Да и как двадцатый век мог нравиться Рильке, если даже гораздо более рационально уравновешенный его друг Касснер признавал, что этот век вбросил себя в безмерное (ins Maßlose). «Кажется, что уже больше нет границ и ограничений для тех, кто хочет вести беспечно-бездумное существование, подобно тому как, исключая Россию, уже не нужно никаких паспортов для странствий. Всё стало легким. Часто могло показаться, что мы приблизились к эпохе, где цена и ценность вещи совпали и что теперь могут приобретать особую значимость и являться в качестве достойных внимания только необузданность и распутство». В том числе и эти темы, конечно, проговаривались в уединенных долгих беседах друзей.

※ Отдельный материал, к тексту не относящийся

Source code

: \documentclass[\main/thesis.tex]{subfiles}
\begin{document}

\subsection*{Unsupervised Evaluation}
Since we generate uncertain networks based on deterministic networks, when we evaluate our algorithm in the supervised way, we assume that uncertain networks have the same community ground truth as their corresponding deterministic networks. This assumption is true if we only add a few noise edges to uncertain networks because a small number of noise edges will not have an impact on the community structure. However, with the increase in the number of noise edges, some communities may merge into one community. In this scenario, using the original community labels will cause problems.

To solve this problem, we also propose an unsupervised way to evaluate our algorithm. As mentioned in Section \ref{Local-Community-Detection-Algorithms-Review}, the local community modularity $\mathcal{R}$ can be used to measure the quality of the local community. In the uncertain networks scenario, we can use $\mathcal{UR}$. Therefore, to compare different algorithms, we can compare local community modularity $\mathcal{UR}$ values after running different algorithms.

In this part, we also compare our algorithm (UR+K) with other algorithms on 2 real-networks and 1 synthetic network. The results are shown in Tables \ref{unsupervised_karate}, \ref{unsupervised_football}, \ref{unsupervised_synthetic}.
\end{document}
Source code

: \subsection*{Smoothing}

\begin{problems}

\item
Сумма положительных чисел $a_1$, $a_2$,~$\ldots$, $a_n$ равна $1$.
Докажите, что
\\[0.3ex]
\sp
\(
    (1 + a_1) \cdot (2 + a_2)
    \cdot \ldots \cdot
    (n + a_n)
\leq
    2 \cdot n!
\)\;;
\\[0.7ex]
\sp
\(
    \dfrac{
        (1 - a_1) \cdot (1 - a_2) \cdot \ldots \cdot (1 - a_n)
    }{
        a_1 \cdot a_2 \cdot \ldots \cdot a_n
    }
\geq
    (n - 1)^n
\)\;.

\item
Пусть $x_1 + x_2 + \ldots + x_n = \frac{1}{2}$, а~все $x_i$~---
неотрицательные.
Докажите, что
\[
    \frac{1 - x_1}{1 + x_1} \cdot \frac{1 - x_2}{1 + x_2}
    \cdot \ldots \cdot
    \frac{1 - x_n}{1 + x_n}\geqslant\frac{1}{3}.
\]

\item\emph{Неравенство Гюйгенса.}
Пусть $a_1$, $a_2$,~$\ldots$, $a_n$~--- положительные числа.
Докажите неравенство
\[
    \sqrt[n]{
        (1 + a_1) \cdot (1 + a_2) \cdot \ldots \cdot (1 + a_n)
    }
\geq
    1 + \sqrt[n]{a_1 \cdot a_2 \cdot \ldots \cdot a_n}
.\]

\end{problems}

Описывая родственницу княгини фон Таксис, возжаждавшую ехать охотиться на тигров и возбужденно занятую снаряжением: выбором винтовки с разрывными пулями и т. п., Касснер говорит: «…Нет, здесь не было, вовсе не было больше стремления к douceure de vivre[99]. То была безмерность и незрелость. Всё незрелое – безмерно. Древние этого еще не знали, поскольку у них не было идеи развития, и всё они равно относили к Богу, в том числе тигров. Чего уже не делал наш решительно-ожесточенный, безмерный эмбрион».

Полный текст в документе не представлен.